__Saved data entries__
- - -

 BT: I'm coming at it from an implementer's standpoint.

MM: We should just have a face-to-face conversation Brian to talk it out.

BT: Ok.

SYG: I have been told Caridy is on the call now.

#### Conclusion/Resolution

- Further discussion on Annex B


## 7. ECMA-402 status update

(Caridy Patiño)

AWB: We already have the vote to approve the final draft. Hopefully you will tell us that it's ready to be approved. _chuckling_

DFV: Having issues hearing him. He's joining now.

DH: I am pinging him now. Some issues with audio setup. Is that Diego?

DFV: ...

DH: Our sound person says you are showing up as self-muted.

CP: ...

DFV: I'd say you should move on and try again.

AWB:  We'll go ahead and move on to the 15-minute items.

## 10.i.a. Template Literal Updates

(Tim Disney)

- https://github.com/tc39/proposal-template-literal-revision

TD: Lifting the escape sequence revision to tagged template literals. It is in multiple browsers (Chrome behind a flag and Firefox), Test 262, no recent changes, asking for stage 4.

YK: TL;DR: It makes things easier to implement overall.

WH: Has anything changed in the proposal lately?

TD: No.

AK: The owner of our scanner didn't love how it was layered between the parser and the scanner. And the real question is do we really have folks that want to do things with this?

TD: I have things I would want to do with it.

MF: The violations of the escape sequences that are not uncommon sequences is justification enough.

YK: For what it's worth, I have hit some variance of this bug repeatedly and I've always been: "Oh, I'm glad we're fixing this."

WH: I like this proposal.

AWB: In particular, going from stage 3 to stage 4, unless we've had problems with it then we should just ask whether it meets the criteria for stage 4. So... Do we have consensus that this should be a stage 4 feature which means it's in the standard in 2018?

- - -

__Exercise__
After reading through the records, retype all of them exactly.

__Answer to the exercise__
 BT: I'm coming at it from an implementer's standpoint.

MM: We should just have a face-to-face conversation Brian to talk it out.

BT: Ok.

SYG: I have been told Caridy is on the call now.

#### Conclusion/Resolution

- Further discussion on Annex B


## 7. ECMA-402 status update

(Caridy Patiño)

AWB: We already have the vote to approve the final draft. Hopefully you will tell us that it's ready to be approved. _chuckling_

DFV: Having issues hearing him. He's joining now.

DH: I am pinging him now. Some issues with audio setup. Is that Diego?

DFV: ...

DH: Our sound person says you are showing up as self-muted.

CP: ...

DFV: I'd say you should move on and try again.

AWB:  We'll go ahead and move on to the 15-minute items.

## 10.i.a. Template Literal Updates

(Tim Disney)

- https://github.com/tc39/proposal-template-literal-revision

TD: Lifting the escape sequence revision to tagged template literals. It is in multiple browsers (Chrome behind a flag and Firefox), Test 262, no recent changes, asking for stage 4.

YK: TL;DR: It makes things easier to implement overall.

WH: Has anything changed in the proposal lately?

TD: No.

AK: The owner of our scanner didn't love how it was layered between the parser and the scanner. And the real question is do we really have folks that want to do things with this?

TD: I have things I would want to do with it.

MF: The violations of the escape sequences that are not uncommon sequences is justification enough.

YK: For what it's worth, I have hit some variance of this bug repeatedly and I've always been: "Oh, I'm glad we're fixing this."

WH: I like this proposal.

AWB: In particular, going from stage 3 to stage 4, unless we've had problems with it then we should just ask whether it meets the criteria for stage 4. So... Do we have consensus that this should be a stage 4 feature which means it's in the standard in 2018?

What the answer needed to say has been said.